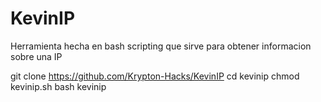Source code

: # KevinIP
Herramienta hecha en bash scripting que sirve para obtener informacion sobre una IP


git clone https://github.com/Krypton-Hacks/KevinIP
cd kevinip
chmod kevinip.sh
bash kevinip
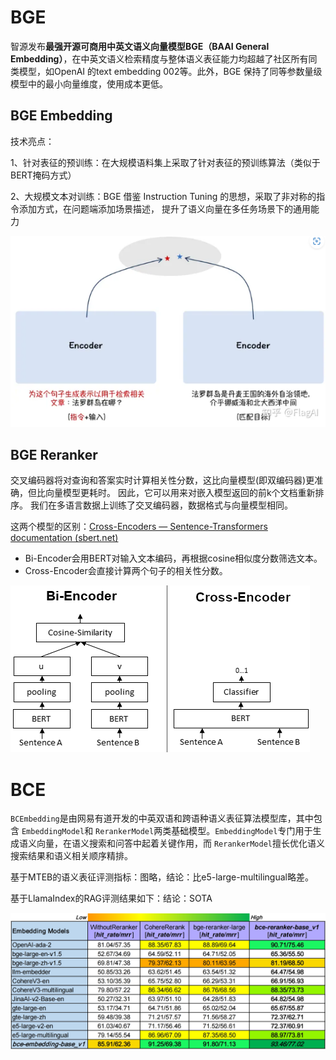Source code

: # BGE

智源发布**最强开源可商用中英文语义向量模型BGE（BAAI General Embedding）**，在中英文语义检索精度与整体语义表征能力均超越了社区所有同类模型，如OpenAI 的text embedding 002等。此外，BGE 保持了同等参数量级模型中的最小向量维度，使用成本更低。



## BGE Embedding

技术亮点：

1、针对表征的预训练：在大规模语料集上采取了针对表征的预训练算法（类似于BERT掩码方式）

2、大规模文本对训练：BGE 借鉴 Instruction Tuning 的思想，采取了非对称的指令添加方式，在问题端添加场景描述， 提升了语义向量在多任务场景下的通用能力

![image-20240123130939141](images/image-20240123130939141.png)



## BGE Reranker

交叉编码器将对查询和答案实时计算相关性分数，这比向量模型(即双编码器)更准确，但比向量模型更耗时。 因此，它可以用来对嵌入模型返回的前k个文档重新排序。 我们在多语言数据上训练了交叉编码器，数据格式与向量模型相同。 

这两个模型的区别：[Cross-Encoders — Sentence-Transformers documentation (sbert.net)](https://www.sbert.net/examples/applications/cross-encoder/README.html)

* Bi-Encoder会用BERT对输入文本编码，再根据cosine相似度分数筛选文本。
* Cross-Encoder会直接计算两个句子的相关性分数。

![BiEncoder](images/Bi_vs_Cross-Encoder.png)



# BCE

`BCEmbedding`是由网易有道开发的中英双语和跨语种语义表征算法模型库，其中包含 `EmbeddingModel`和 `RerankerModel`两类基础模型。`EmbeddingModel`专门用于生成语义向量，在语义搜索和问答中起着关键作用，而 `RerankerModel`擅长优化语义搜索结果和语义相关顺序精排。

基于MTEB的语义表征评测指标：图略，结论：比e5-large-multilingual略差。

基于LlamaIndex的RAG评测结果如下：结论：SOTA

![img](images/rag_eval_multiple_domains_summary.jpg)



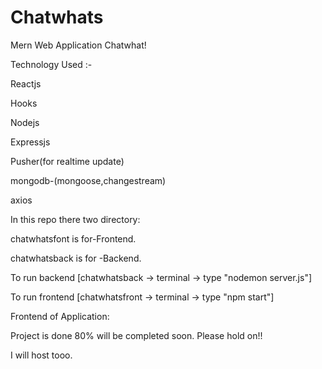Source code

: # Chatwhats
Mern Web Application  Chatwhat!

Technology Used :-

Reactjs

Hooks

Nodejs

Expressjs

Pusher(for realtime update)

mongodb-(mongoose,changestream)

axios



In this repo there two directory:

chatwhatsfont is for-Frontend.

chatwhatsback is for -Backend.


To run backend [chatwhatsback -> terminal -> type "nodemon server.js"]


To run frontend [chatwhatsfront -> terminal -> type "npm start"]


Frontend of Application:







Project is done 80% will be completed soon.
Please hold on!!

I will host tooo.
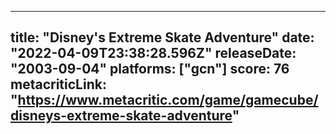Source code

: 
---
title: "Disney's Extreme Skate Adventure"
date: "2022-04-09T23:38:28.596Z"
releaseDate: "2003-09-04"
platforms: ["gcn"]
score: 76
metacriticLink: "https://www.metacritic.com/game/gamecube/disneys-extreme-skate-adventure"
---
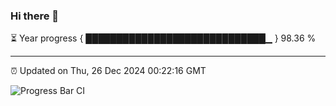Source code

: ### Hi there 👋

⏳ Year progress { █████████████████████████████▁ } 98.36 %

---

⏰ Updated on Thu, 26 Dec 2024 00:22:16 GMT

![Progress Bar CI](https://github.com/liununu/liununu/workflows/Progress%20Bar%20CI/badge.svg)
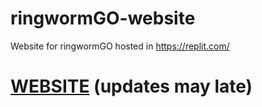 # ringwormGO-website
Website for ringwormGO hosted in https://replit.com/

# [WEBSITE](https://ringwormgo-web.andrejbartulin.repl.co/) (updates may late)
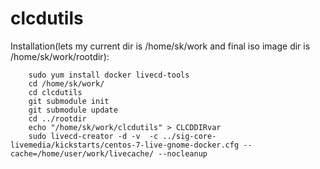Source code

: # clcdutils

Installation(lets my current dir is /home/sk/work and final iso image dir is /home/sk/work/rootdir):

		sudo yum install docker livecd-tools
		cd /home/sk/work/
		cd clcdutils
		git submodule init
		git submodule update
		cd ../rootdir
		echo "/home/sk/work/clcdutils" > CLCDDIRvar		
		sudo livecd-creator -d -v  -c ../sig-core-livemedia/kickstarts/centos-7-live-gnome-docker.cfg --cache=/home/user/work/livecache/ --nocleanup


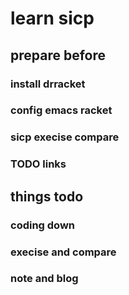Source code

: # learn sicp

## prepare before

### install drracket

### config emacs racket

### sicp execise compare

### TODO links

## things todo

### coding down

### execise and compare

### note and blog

* * * * *

→ **What this task involves**: Reproduce all the material exactly, omitting images.

→ **Result of the task**:
Source code

: # KevinIP
Herramienta hecha en bash scripting que sirve para obtener informacion sobre una IP


git clone https://github.com/Krypton-Hacks/KevinIP
cd kevinip
chmod kevinip.sh
bash kevinip
Source code

: # BGE

智源发布**最强开源可商用中英文语义向量模型BGE（BAAI General Embedding）**，在中英文语义检索精度与整体语义表征能力均超越了社区所有同类模型，如OpenAI 的text embedding 002等。此外，BGE 保持了同等参数量级模型中的最小向量维度，使用成本更低。



## BGE Embedding

技术亮点：

1、针对表征的预训练：在大规模语料集上采取了针对表征的预训练算法（类似于BERT掩码方式）

2、大规模文本对训练：BGE 借鉴 Instruction Tuning 的思想，采取了非对称的指令添加方式，在问题端添加场景描述， 提升了语义向量在多任务场景下的通用能力

![image-20240123130939141](images/image-20240123130939141.png)



## BGE Reranker

交叉编码器将对查询和答案实时计算相关性分数，这比向量模型(即双编码器)更准确，但比向量模型更耗时。 因此，它可以用来对嵌入模型返回的前k个文档重新排序。 我们在多语言数据上训练了交叉编码器，数据格式与向量模型相同。 

这两个模型的区别：[Cross-Encoders — Sentence-Transformers documentation (sbert.net)](https://www.sbert.net/examples/applications/cross-encoder/README.html)

* Bi-Encoder会用BERT对输入文本编码，再根据cosine相似度分数筛选文本。
* Cross-Encoder会直接计算两个句子的相关性分数。

![BiEncoder](images/Bi_vs_Cross-Encoder.png)



# BCE

`BCEmbedding`是由网易有道开发的中英双语和跨语种语义表征算法模型库，其中包含 `EmbeddingModel`和 `RerankerModel`两类基础模型。`EmbeddingModel`专门用于生成语义向量，在语义搜索和问答中起着关键作用，而 `RerankerModel`擅长优化语义搜索结果和语义相关顺序精排。

基于MTEB的语义表征评测指标：图略，结论：比e5-large-multilingual略差。

基于LlamaIndex的RAG评测结果如下：结论：SOTA

![img](images/rag_eval_multiple_domains_summary.jpg)



Source code

: # Chatwhats
Mern Web Application  Chatwhat!

Technology Used :-

Reactjs

Hooks

Nodejs

Expressjs

Pusher(for realtime update)

mongodb-(mongoose,changestream)

axios



In this repo there two directory:

chatwhatsfont is for-Frontend.

chatwhatsback is for -Backend.


To run backend [chatwhatsback -> terminal -> type "nodemon server.js"]


To run frontend [chatwhatsfront -> terminal -> type "npm start"]


Frontend of Application:







Project is done 80% will be completed soon.
Please hold on!!

I will host tooo.
Source code

: 
---
title: "Disney's Extreme Skate Adventure"
date: "2022-04-09T23:38:28.596Z"
releaseDate: "2003-09-04"
platforms: ["gcn"]
score: 76
metacriticLink: "https://www.metacritic.com/game/gamecube/disneys-extreme-skate-adventure"
---
Source code

: ### Hi there 👋

⏳ Year progress { █████████████████████████████▁ } 98.36 %

---

⏰ Updated on Thu, 26 Dec 2024 00:22:16 GMT

![Progress Bar CI](https://github.com/liununu/liununu/workflows/Progress%20Bar%20CI/badge.svg)
 # ringwormGO-website
Website for ringwormGO hosted in https://replit.com/

# [WEBSITE](https://ringwormgo-web.andrejbartulin.repl.co/) (updates may late)
Source code

: # clcdutils

Installation(lets my current dir is /home/sk/work and final iso image dir is /home/sk/work/rootdir):

		sudo yum install docker livecd-tools
		cd /home/sk/work/
		cd clcdutils
		git submodule init
		git submodule update
		cd ../rootdir
		echo "/home/sk/work/clcdutils" > CLCDDIRvar		
		sudo livecd-creator -d -v  -c ../sig-core-livemedia/kickstarts/centos-7-live-gnome-docker.cfg --cache=/home/user/work/livecache/ --nocleanup


Source code

: # learn sicp

## prepare before

### install drracket

### config emacs racket

### sicp execise compare

### TODO links

## things todo

### coding down

### execise and compare

### note and blog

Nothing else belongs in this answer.